God's Passionate Concern for the Poor
Any reading of Scripture that takes the whole text seriously must reckon with the overwhelming weight of God's declared concern for the poor. This is not a New Testament addition to an otherwise indifferent Hebrew tradition. From the earliest books of the Law, God's care for the marginalised is built into the very structure of Israelite society.
The gleaning laws of Leviticus and Deuteronomy required that farmers leave the edges of their fields unharvested, so that the poor could come and gather what they needed. This was not charity — it was law. The Sabbath year commanded that debts be released. The Year of Jubilee commanded the restoration of all alienated property to its original family, ensuring that economic inequality could not compound across generations without limit. These were not suggestions for the devout Israelite. They were the terms of the covenant.

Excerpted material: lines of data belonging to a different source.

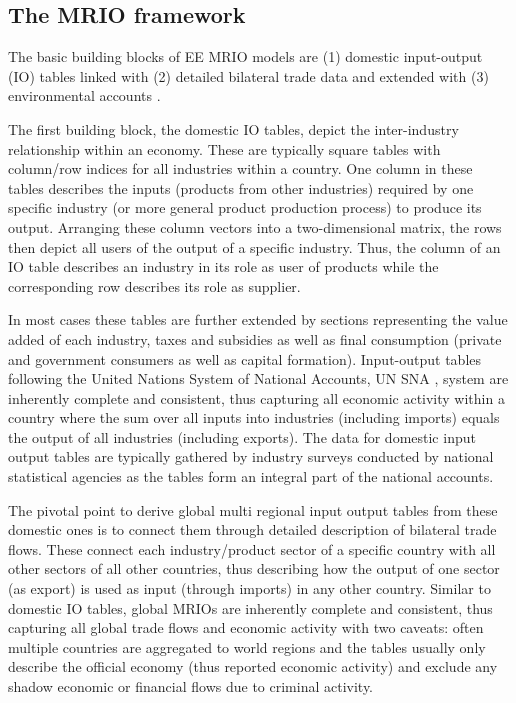 \documentclass{jors}
\begin{document}
{\subsection*{The MRIO framework}


The basic building blocks of EE MRIO models are (1) domestic input-output (IO) tables linked with (2) detailed bilateral trade data and extended with (3) environmental accounts \cite{wiedmann2011_Quo}.

The first building block, the domestic IO tables, depict the inter-industry relationship within an economy. 
These are typically square tables with column/row indices for all industries within a country.
One column in these tables describes the inputs (products from other industries) required by one specific industry (or more general product production process) to produce its output. 
Arranging these column vectors into a two-dimensional matrix, the rows then depict all users of the output of a specific industry. 
Thus, the column of an IO table describes an industry in its role as user of products while the corresponding row describes its role as supplier.

In most cases these tables are further extended by sections representing the value added of each industry, taxes and subsidies as well as final consumption (private and government consumers as well as capital formation).
Input-output tables following the United Nations System of National Accounts, UN SNA \cite{unitednations2009_System}, system are inherently complete and consistent, thus capturing all economic activity within a country where the sum over all inputs into industries (including imports) equals the output of all industries (including exports). 
The data for domestic input output tables are typically gathered by industry surveys conducted by national statistical agencies as the tables form an integral part of the national accounts. 

The pivotal point to derive global multi regional input output tables from these domestic ones is to connect them through detailed description of bilateral trade flows. 
These connect each industry/product sector of a specific country with all other sectors of all other countries, thus describing how the output of one sector (as export) is used as input (through imports) in any other country. 
Similar to domestic IO tables, global MRIOs are inherently complete and consistent, thus capturing all global trade flows and economic activity with two caveats: often multiple countries are aggregated to world regions and the tables usually only describe the official economy (thus reported economic activity) and exclude any shadow economic or financial flows due to criminal activity.

}
\end{document}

The prophets — Isaiah, Amos, Micah, Jeremiah — return again and again to the sin of oppressing the poor as among the most grievous of national transgressions. Amos's searing indictment of Israel — 'they sell the innocent for silver, and the needy for a pair of sandals' (Amos 2:6) — reveals that God's patience with injustice has a limit, and that economic oppression is not a social issue but a spiritual one.
The Psalms are saturated with declarations of God's identification with the poor: 'He raises the poor from the dust and lifts the needy from the ash heap' (Psalm 113:7). The same God who rules the universe is intimately concerned with where the hungry will eat tonight. This is not incidental to who God is. It is essential.
Jesus and the Poor
The ministry of Jesus was characterised by a startling preferential attention to those on the margins of society. His first public proclamation, drawn from Isaiah 61, was a manifesto for the marginalised: 'The Spirit of the Lord is upon Me to proclaim good news to the poor, release to the captives, recovery of sight to the blind, to set at liberty those who are oppressed.'
Note that Jesus does not simply speak of spiritual poverty here. The Greek word used — ptochos — refers to destitution, to those who have nothing. Jesus came for those who have nothing. His incarnation was itself a kind of solidarity with poverty — born in a feeding trough, raised in a tradesman's workshop in an occupied land, with 'nowhere to lay his head' in his adult ministry.
In the parable of the sheep and the goats (Matthew 25), Jesus makes perhaps His most disturbing claim about the poor. Every person who fed the hungry, gave water to the thirsty, welcomed the stranger, clothed the naked, visited the sick and imprisoned — they were, in so doing, doing it to Jesus Himself. 'Whatever you did for the least of these brothers and sisters of Mine, you did for Me.' And conversely, whatever was withheld — it was withheld from Him.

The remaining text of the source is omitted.